■ MATERIAL TO PROCESS ■
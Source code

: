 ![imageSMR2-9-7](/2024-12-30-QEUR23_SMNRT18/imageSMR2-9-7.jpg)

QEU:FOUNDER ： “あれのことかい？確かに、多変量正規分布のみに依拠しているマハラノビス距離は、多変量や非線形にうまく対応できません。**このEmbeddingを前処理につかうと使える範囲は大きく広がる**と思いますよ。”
---
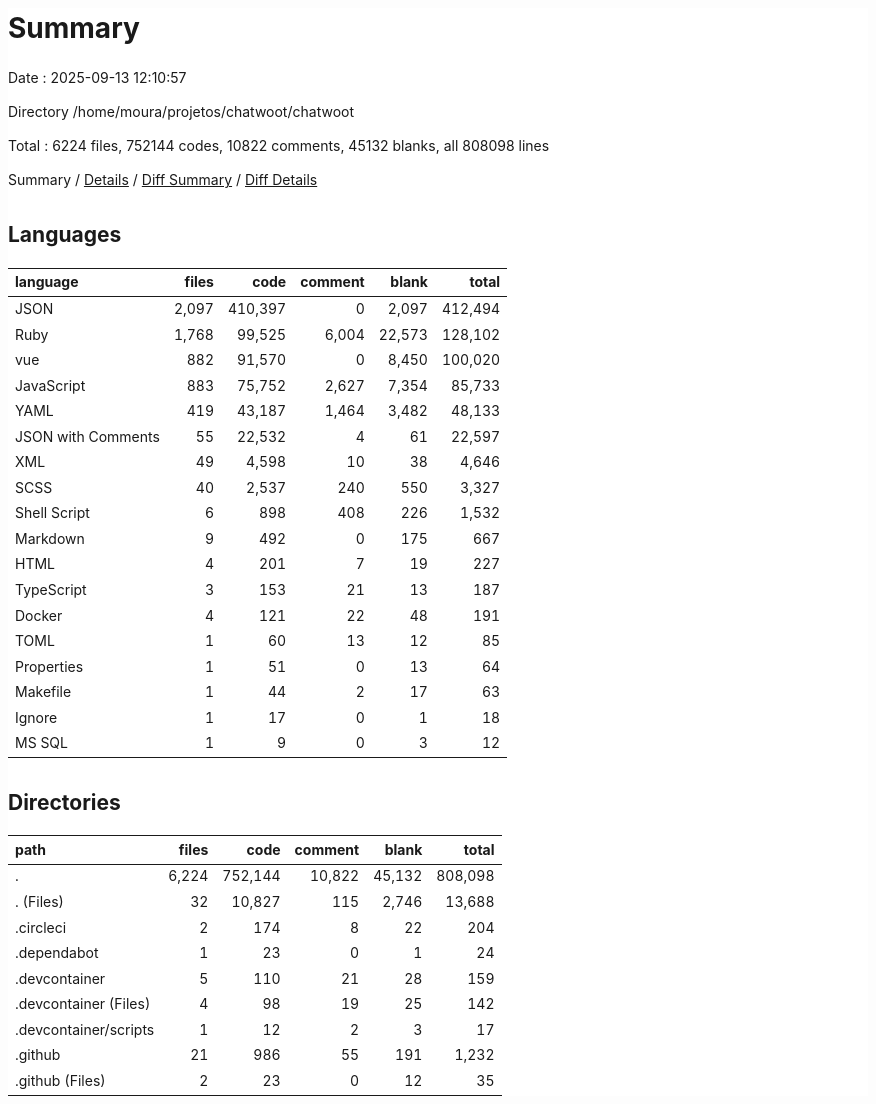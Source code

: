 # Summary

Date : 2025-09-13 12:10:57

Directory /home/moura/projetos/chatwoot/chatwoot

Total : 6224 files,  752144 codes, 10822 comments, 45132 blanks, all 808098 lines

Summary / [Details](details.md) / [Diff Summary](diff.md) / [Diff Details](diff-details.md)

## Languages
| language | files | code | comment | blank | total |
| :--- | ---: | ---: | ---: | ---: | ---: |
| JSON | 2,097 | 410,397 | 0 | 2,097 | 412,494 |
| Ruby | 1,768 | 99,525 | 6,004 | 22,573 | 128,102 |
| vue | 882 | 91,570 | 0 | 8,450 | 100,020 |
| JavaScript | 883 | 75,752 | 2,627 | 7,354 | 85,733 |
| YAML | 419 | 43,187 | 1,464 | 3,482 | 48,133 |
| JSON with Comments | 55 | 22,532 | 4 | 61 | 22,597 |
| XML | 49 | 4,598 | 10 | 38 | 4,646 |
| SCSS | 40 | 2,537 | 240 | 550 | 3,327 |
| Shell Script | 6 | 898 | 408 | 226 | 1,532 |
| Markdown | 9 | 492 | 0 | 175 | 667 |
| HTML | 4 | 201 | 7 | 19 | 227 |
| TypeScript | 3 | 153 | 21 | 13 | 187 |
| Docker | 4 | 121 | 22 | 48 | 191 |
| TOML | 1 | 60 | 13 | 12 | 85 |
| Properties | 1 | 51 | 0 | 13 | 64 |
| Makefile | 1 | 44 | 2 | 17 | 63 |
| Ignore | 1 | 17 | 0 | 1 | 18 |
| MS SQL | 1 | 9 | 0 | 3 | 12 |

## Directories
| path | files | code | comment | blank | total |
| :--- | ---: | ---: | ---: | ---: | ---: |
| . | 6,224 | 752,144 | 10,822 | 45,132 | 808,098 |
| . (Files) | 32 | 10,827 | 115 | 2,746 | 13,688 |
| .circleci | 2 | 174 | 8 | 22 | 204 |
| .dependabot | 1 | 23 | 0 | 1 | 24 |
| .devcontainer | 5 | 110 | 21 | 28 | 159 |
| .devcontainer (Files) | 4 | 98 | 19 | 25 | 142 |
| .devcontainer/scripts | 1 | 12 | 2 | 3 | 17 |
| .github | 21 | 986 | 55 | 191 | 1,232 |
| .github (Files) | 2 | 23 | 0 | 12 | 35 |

■ ASSIGNMENT ■
In the lines above, find the word "github" and copy each line that contains it.

■ ANSWER TO THIS EXERCISE ■
| .github | 21 | 986 | 55 | 191 | 1,232 |
| .github (Files) | 2 | 23 | 0 | 12 | 35 |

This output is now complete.